Nunca acreditei que o “amor fosse cego”.

Amar nos eleva, coloca-nos nas nuvens, deixa-nos seguros, acaricia a alma de modo que mesmo que o ser amado tenha defeitos, não terão o mesmo “valor” que este sentimento sublime.



Já a carência é um mal! Uma erva daninha que cresce e vai tomando conta de tudo. É preciso cortá-la pela raiz porque uma pessoa carente é capaz de aceitar “gato por lebre”, para que a falta de carinho seja falsamente suprimida.

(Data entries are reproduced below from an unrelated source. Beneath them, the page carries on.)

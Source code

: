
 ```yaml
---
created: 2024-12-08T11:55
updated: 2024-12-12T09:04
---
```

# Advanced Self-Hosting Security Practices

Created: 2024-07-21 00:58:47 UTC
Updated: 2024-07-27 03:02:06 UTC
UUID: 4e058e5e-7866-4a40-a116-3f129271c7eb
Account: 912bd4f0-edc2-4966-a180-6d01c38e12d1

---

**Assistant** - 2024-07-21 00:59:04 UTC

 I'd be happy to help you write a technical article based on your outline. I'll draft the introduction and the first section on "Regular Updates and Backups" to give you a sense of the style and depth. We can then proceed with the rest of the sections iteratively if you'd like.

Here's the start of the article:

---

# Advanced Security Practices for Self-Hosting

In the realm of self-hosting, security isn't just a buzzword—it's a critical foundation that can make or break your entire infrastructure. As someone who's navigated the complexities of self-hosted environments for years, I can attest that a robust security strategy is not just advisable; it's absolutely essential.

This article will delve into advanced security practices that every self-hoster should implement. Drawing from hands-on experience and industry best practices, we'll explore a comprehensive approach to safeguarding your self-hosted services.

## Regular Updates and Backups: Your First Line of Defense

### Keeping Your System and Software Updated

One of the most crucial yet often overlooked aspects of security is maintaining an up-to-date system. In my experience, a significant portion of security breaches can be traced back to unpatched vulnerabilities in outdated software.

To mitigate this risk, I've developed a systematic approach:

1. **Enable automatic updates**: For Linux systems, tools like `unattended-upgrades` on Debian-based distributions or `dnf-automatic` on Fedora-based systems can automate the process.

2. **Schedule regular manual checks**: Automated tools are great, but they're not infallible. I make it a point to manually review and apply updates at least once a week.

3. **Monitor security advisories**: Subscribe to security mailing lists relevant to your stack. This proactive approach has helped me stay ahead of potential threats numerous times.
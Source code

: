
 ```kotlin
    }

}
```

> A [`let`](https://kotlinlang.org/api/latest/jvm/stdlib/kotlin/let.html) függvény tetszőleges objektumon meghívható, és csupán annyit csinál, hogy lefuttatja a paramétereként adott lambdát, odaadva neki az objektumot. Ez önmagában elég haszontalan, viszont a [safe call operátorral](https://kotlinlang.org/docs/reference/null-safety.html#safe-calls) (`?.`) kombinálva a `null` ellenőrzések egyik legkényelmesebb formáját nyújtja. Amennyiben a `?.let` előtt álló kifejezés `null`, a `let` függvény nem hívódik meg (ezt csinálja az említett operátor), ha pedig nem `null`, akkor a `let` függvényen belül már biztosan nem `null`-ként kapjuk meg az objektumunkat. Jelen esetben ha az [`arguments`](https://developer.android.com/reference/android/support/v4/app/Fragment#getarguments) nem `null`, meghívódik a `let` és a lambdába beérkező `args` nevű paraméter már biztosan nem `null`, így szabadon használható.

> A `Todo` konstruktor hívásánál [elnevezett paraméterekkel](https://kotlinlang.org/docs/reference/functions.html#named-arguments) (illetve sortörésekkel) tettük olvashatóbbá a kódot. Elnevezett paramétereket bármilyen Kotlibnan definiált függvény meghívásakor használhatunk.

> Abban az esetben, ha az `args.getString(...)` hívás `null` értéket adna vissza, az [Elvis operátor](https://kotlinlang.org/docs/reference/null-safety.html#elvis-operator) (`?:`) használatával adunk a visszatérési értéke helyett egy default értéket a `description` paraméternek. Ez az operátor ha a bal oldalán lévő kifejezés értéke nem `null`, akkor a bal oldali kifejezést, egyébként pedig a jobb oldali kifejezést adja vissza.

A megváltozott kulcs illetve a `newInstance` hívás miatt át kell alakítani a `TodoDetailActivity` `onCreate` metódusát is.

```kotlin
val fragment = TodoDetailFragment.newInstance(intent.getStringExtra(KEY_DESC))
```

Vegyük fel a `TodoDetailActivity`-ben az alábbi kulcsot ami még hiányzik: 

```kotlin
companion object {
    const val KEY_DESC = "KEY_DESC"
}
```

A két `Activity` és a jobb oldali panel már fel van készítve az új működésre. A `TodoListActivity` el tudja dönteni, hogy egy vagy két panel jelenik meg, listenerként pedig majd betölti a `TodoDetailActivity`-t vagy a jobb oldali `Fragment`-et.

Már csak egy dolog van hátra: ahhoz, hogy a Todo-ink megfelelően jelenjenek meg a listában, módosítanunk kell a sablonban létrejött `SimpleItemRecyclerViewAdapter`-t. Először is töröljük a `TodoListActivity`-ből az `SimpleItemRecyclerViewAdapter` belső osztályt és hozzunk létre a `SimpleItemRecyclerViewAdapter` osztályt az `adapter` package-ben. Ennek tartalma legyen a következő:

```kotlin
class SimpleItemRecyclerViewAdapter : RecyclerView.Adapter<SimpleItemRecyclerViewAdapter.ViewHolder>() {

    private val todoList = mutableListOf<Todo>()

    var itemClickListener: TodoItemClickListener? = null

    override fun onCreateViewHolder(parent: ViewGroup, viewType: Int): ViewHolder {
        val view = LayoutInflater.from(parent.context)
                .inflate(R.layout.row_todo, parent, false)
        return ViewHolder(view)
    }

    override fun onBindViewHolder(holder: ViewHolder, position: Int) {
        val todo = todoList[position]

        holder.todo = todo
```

Você passa a aceitar tudo por migalhas de afeto. Até mesmo aquela pessoa que não tinha nada a ver, faz com que você se ludibrie acreditando que ela tem algo de especial.

Essa “cegueira” blinda as emoções, transformando-nos num arsenal indumentário de sensações provisórias e ordinárias que nada acrescentam em nossas vidas, pelo contrário, coloca-nos em um círculo vicioso.

Sensações não são emoções!


Apesar de senti-las, com o passar do tempo, percebemos que essas “peças sobressalentes” possuem validade. Depende de nós querer trocá-las por “algo” original.

Não se deixe enganar por ladainhas ditas ao bel prazer. Diálogos que muitas vezes parecem profundos, levam-nos para o fundo do poço.

Existem pessoas que se gabam ser donas de atitudes e só por isso usam a dialética como um pretexto sedutor. São como hienas, que ao se depararem com a carcaça do animal que foi morto começam a “rir”.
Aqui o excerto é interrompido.